One thing I want to do before next release is changing console's ui so it is less confusing and click hungry. I hope I will do better this time. Cheers!

18 Jan 2008

Are bugs interesting?

When I checked this weblog traffic day before yesterday I saw a big spike of visit. It is because of a comment I left on recent weblog entry about using Java Help asking whether hideous ui bug in Java Help had been resolved. So it apears that bugs are interesting. One more proof for that is a bug about wording in the dialog taken from IntelliJ IDEA's Jira.

I think I'll hunt for some more useful bugs... To be exact - it is not a bug that is useful of course ;)!

14 Jan 2008

Just couldn't resist, mate.

From time to time I read a tutorial trying to educate myself on programming, which is just my hobby so I'd like it to be nice and easy. I've read some java tutorials, skimmed through some C++' ones lately, seen some Scala's, Python's and so on. I am not calling myself an expert on that, I am far from that. I am just a average human.

I am trying to push myself through one of tutorials on ActionScript 3. It's name is ActionScript 3.0 for developers and designers – Part 1: Creating a preloader. I've just wonder whether that's me or there is actually something wrong with this article. I hesitated a little, but couldn't resist to write about it so you may judge it yourself.

First thing, Jamie Kosoy is using code convention that makes my hair go gray. Below is the sample.

private function _onProgressBarComplete($evt:Event = null):void
{
_isLoadComplete = true;

progress_mc.removeEventListener(Event.ENTER_FRAME,_onProgressEnterFrame); _animateOut();
};
private function _animateOut():void
{
gotoAndPlay("OUT");
addEventListener(AnimationEvent.ANIMATE_OUT, _onPreloaderOut,false,0,true);
};
I am almost sure this is not the recommended style for ActionScript 3. What the heck is with those $ and _ ?! Are those really that useful to understand code? You know what? When I read this source code I wondered whether those might some special variables, I had to check AS docs to clear it is just a convention. One thing it leads to is to ask useless question: what do those character mean? You have to be pretty sure that there will be questions about tertiary operator as well, and this _animateOut() function call on the of the line!

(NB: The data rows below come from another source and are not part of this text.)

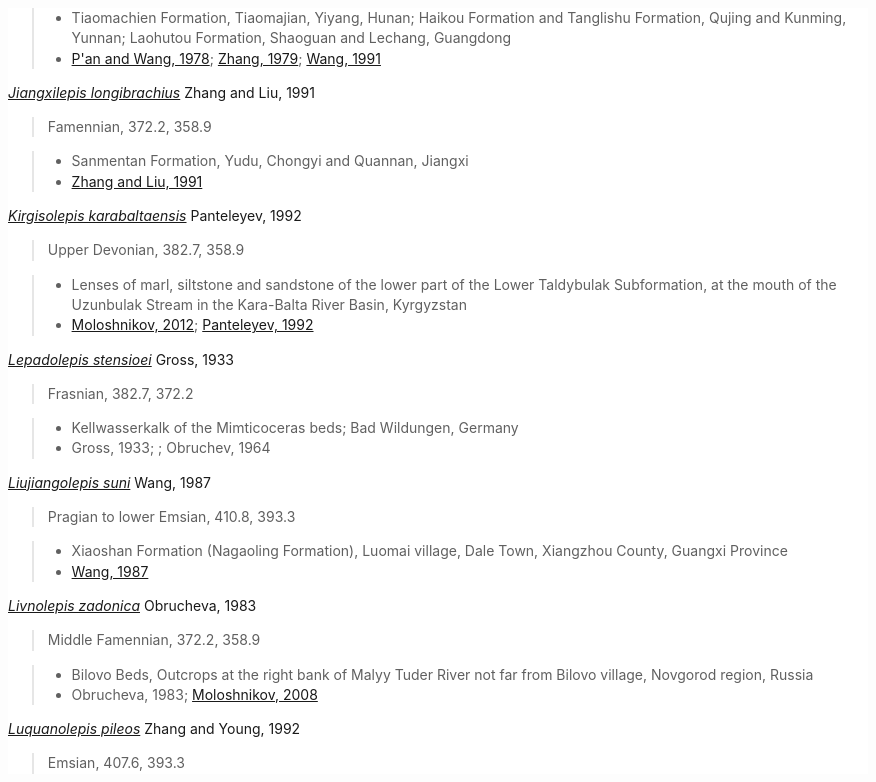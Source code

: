 > - Tiaomachien Formation, Tiaomajian, Yiyang, Hunan; Haikou Formation and Tanglishu Formation, Qujing and Kunming, Yunnan; Laohutou Formation, Shaoguan and Lechang, Guangdong
> - [P'an and Wang, 1978](https://deepbone-image.oss-cn-hongkong.aliyuncs.com/public_html/literature/108/reference_id_108_20200505095707232.pdf); [Zhang, 1979](https://deepbone-image.oss-cn-hongkong.aliyuncs.com/public_html/literature/1210/reference_id_1210_20200101105752889.pdf); [Wang, 1991](https://deepbone-image.oss-cn-hongkong.aliyuncs.com/public_html/literature/1210/reference_id_1210_20200101105752889.pdf)

[*Jiangxilepis longibrachius*](https://deepbone.org/public/#/explor?s_id=42&functionId=Deepbone_header_searchResultOpen) Zhang and Liu, 1991
> Famennian, 372.2, 358.9

> - Sanmentan Formation, Yudu, Chongyi and Quannan, Jiangxi
> - [Zhang and Liu, 1991](https://deepbone-image.oss-cn-hongkong.aliyuncs.com/public_html/literature/89/reference_id_89_20180519004752148.pdf)

[*Kirgisolepis karabaltaensis*](https://deepbone.org/public/#/explor?s_id=3454&functionId=Deepbone_header_searchResultOpen) Panteleyev, 1992
> Upper Devonian, 382.7, 358.9

> - Lenses of marl, siltstone and sandstone of the lower part of the Lower Taldybulak Subformation, at the mouth of the Uzunbulak Stream in the Kara-Balta River Basin, Kyrgyzstan
> - [Moloshnikov, 2012](https://www.researchgate.net/profile/Sergey-Moloshnikov/publication/257843315_Middle-Late_Devonian_Placoderms_Pisces_Antiarchi_from_Central_and_Northern_Asia/links/54ed80890cf2465f5330f625/Middle-Late-Devonian-Placoderms-Pisces-Antiarchi-from-Central-and-Northern-Asia.pdf); [Panteleyev, 1992](https://deepbone.org/public/#/literature_details/1212)

[*Lepadolepis stensioei*](https://deepbone.org/public/#/explor?s_id=41703&functionId=Deepbone_header_searchResultOpen) Gross, 1933
> Frasnian, 382.7, 372.2

> - Kellwasserkalk of the Mimticoceras beds; Bad Wildungen, Germany
> - Gross, 1933; [](https://deepbone.org/public/#/literature_details/34513); Obruchev, 1964

[*Liujiangolepis suni*](https://deepbone.org/public/#/explor?s_id=3312&functionId=Deepbone_header_searchResultOpen) Wang, 1987
> Pragian to lower Emsian, 410.8, 393.3 

> - Xiaoshan Formation (Nagaoling Formation), Luomai village, Dale Town, Xiangzhou County, Guangxi Province
> - [Wang, 1987](http://www.ivpp.cas.cn/cbw/gjzdwxb/xbwzxz/200903/t20090316_2386077.html)

[*Livnolepis zadonica*](https://deepbone.org/public/#/explor?s_id=3466&functionId=Deepbone_header_searchResultOpen) Obrucheva, 1983
> Middle Famennian, 372.2, 358.9

> - Bilovo Beds, Outcrops at the right bank of Malyy Tuder River not far from Bilovo village, Novgorod region, Russia
> - Obrucheva, 1983; [Moloshnikov, 2008](https://www.researchgate.net/profile/Sergey-Moloshnikov/publication/225254536_Devonian_antiarchs_Pisces_Antiarchi_from_central_and_Southern_European_Russia/links/54e6db270cf2cd2e0290ac1f/Devonian-antiarchs-Pisces-Antiarchi-from-central-and-Southern-European-Russia.pdf?_sg%5B0%5D=started_experiment_milestone&origin=journalDetail)

[*Luquanolepis pileos*](https://deepbone.org/public/#/explor?s_id=11&functionId=Deepbone_header_searchResultOpen) Zhang and Young, 1992
> Emsian, 407.6, 393.3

And the flow of article kills me of. Instead of going from start of program it goes the other way. You see on method there, another here. I know Jamie is senior developer and probably most of developers will understand this cliploader he is presenting. Including myself, but it is hard to read it this way.

Concluding I think this article should be revised to my liking! :))) That is:
  • make all the special characters from variables go away (this would let me concentrate on the problem tackled in the article and not on wondering what those underscores and dollar sings might mean),
  • rewrite the article so that it goes from top to bottom (this would present it the way source code is read - from application start. For this very clipLoader I would start from the code that actually loads the content and would drill down to details of passing the event to the timeline objects).
I am sure I will learn a lot from the article, but this could be even better experience for me. And how do you think?